Looking through the data below, work out how many lines have the word "implicitly". Reply with that number only.

◆ DATA TO PROCESS ◆
┄┄┄┄┄┄┄┄┄┄┄┄┄┄┄┄┄┄┄┄
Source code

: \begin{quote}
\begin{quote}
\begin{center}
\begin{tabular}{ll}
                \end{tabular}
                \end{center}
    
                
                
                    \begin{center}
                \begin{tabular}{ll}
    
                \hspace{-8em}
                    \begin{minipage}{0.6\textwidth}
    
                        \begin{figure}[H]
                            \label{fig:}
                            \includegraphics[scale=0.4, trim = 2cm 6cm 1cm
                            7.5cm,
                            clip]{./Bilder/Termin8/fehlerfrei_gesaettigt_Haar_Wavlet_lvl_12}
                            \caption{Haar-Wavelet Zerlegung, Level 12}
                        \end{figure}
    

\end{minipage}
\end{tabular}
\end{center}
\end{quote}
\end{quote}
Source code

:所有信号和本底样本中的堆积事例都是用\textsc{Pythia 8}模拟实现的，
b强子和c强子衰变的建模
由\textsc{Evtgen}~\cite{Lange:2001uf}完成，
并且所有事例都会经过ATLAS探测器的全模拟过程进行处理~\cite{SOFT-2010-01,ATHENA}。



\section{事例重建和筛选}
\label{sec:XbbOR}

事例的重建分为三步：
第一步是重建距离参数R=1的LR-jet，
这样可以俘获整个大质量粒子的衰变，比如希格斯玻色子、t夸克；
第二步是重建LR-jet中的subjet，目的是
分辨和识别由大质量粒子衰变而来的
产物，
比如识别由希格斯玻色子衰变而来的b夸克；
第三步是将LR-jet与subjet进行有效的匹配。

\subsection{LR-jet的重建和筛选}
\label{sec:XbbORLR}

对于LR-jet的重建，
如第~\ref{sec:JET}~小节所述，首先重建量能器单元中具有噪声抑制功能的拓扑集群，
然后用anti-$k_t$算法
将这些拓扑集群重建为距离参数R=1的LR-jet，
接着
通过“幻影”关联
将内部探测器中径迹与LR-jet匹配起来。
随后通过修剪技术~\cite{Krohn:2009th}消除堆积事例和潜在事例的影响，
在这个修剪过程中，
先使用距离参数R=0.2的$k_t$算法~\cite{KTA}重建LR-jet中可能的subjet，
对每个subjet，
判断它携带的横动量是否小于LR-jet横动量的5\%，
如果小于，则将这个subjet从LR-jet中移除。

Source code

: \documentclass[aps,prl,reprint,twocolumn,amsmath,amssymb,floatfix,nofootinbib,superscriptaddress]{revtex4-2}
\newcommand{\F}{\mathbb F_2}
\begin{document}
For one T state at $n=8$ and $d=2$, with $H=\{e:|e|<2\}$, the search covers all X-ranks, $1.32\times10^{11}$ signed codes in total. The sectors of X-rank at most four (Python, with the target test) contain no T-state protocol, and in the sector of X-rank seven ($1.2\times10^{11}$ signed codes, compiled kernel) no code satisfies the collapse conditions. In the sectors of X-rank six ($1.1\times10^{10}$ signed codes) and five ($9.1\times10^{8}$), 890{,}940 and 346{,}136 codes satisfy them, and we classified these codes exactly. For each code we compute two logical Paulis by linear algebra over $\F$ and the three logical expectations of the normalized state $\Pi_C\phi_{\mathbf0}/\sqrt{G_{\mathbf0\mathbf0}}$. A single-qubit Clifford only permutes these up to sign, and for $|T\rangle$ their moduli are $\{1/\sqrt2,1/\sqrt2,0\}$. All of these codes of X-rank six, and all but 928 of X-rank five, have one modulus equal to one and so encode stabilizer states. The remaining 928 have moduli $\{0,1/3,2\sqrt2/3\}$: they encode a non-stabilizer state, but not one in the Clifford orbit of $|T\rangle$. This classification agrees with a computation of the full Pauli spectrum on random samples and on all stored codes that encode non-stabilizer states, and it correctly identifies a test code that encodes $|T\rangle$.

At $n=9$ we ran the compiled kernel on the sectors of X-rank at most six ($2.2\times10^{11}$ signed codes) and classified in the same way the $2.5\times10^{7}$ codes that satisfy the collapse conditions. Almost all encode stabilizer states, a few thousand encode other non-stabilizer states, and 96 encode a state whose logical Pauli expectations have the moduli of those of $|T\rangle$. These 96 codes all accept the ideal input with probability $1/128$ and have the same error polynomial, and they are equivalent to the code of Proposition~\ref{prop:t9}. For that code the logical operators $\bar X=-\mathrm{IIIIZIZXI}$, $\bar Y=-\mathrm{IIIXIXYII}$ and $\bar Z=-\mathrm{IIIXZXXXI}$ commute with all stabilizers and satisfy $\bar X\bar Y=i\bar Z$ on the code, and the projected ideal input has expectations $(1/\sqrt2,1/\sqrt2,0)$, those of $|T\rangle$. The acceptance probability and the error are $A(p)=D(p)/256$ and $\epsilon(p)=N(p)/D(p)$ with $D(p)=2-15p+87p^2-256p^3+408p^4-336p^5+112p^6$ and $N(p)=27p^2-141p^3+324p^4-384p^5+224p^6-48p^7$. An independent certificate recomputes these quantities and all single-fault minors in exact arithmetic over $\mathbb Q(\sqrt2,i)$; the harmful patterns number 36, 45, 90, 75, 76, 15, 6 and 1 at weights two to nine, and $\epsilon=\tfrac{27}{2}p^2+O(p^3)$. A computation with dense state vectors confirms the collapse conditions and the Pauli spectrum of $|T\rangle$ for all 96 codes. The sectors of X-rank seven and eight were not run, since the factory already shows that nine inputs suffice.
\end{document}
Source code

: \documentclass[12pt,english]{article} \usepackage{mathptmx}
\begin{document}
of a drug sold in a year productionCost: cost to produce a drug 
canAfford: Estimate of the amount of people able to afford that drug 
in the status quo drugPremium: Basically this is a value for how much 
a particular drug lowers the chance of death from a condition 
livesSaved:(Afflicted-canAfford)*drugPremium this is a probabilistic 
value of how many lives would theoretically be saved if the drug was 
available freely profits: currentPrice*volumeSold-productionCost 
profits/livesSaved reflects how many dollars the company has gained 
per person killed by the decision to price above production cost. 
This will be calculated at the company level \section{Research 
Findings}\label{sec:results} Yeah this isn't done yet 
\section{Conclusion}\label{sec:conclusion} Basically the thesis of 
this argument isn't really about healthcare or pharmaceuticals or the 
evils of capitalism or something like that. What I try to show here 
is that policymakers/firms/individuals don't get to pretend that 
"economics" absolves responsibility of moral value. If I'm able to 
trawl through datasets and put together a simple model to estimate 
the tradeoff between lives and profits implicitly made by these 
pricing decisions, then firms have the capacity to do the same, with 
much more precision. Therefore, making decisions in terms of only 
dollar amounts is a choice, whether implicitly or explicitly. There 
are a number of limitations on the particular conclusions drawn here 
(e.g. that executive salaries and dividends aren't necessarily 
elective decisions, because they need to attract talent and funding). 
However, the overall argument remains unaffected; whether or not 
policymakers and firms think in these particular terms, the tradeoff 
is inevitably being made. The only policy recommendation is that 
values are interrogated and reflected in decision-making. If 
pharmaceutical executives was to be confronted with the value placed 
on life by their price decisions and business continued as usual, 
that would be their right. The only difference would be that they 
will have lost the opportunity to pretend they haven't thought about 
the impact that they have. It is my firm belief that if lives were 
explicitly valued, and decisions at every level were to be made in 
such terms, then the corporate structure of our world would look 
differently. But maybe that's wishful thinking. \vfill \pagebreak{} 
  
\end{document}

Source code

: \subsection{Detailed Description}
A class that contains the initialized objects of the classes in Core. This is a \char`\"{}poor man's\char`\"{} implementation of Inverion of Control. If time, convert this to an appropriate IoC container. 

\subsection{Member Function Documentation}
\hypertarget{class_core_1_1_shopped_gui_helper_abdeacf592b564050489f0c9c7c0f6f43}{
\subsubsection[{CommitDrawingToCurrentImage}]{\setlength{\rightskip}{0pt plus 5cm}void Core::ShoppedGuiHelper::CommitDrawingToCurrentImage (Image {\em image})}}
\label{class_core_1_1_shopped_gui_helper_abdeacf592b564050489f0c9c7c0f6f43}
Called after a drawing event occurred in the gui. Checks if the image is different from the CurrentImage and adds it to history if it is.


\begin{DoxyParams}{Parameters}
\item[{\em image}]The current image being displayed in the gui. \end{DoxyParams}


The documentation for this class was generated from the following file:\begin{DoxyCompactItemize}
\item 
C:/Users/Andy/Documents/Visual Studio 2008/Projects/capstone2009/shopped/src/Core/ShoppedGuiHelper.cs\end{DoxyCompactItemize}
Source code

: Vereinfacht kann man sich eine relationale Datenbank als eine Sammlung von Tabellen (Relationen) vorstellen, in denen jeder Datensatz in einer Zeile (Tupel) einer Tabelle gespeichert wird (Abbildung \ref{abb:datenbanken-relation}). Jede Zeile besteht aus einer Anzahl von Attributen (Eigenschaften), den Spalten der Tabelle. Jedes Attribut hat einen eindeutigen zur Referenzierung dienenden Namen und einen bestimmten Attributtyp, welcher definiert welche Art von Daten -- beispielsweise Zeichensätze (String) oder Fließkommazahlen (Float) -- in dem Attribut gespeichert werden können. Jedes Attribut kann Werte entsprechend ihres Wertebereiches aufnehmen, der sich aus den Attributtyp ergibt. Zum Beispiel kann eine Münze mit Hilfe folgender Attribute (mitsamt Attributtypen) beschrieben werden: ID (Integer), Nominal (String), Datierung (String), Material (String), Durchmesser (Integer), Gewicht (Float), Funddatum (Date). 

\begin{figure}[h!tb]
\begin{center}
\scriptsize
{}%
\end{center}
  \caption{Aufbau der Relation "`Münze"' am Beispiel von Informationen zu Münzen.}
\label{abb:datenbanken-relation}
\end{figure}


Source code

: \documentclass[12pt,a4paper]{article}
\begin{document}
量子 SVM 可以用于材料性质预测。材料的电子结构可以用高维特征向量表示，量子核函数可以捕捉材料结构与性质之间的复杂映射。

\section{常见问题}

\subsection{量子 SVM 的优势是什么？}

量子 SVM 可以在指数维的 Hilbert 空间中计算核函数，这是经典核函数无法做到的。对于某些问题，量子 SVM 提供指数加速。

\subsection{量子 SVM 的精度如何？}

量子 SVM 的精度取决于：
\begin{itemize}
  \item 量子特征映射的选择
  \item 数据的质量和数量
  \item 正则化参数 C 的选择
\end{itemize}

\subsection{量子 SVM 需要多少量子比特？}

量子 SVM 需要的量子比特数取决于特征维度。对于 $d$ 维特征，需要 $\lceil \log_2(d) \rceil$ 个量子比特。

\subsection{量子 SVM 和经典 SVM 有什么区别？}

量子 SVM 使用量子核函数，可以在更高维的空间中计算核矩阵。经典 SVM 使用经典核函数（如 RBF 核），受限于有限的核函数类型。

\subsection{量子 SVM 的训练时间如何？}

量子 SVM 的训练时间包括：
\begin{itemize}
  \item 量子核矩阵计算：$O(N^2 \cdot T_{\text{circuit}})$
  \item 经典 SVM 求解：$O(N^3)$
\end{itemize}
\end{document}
┄┄┄┄┄┄┄┄┄┄┄┄┄┄┄┄┄┄┄┄
◆ WRITTEN SOLUTION ◆
2